Silero VAD as an alternative VAD option.
Fix in whisperx\__init__.py imports.

The implementation aims to respect the current structure as well as keep the existing functionality intact. It is worth mentioning that the manually-assigned vad_model still works as expected (see load_model for details).

See relevant issue for further details. resolves #889

Tests

pyannote and silero cases both tested on CPU & GPU setups without an issue (current silero vad implementation utilizes only CPU)
Also tested using manually assigned vad_model (manually assigned vad_model has higher priority than vad_method, see load_model function for details)
Test were conducted using .wav files of various lengths (30s, 15min, 1hr)

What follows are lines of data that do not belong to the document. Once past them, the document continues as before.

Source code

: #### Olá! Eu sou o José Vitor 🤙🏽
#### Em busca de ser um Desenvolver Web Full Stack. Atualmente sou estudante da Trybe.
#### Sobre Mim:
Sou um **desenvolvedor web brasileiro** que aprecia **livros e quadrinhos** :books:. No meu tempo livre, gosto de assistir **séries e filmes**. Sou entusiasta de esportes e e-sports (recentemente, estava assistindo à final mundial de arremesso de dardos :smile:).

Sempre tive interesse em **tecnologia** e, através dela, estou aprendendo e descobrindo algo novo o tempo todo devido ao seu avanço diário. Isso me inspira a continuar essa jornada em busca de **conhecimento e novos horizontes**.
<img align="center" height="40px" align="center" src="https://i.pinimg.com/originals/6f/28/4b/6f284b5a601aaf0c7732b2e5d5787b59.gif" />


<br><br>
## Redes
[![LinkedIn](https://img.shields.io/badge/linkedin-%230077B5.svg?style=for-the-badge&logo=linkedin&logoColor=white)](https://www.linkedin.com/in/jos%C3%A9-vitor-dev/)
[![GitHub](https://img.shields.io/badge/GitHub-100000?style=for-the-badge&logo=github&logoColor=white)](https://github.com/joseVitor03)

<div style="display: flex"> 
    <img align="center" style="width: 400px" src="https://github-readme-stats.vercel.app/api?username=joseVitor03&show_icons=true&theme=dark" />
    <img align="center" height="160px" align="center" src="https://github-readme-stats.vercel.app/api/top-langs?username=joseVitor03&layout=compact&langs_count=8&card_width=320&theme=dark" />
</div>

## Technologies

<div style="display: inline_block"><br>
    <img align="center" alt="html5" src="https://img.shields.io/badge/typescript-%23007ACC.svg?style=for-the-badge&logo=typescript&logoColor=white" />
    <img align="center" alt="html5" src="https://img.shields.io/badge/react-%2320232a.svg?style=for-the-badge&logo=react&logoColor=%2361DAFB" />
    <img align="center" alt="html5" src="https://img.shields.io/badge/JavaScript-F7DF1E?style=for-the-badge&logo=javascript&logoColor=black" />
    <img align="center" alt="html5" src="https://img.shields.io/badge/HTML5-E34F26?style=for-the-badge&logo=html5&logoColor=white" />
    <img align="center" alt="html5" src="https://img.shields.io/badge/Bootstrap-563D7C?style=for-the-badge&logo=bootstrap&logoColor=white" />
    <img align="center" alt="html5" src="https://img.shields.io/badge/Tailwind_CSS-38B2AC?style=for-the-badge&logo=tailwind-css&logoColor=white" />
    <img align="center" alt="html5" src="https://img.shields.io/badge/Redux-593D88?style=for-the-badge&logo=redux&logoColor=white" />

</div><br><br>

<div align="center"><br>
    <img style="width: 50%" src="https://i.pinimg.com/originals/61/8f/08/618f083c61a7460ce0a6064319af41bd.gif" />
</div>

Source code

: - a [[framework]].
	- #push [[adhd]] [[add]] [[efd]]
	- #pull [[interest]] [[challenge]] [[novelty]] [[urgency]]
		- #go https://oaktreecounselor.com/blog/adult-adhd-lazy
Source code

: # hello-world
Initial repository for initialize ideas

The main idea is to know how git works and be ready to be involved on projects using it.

Example command line (applies also for `--vad_method pyannote`):

GPU: python3 -m whisperx.transcribe audio.wav --language en --device cuda --diarize --hf_token xxx --vad_method silero
CPU: python3 -m whisperx.transcribe audio.wav --language en --device cpu --diarize --hf_token xxx --compute_type int8 --vad_method silero

Example Python script usage:

import whisperx
import gc

device = "cpu"
audio_file = "audio.wav"
batch_size = 16 # reduce if low on GPU mem
compute_type = "int8" # change to "int8" if low on GPU mem (may reduce accuracy)

# 1. Transcribe with original whisper (batched)
model = whisperx.load_model("small", device, vad_method="silero", compute_type=compute_type)

# save model to local path (optional)
# model_dir = "/path/"
# model = whisperx.load_model("large-v2", device, compute_type=compute_type, download_root=model_dir)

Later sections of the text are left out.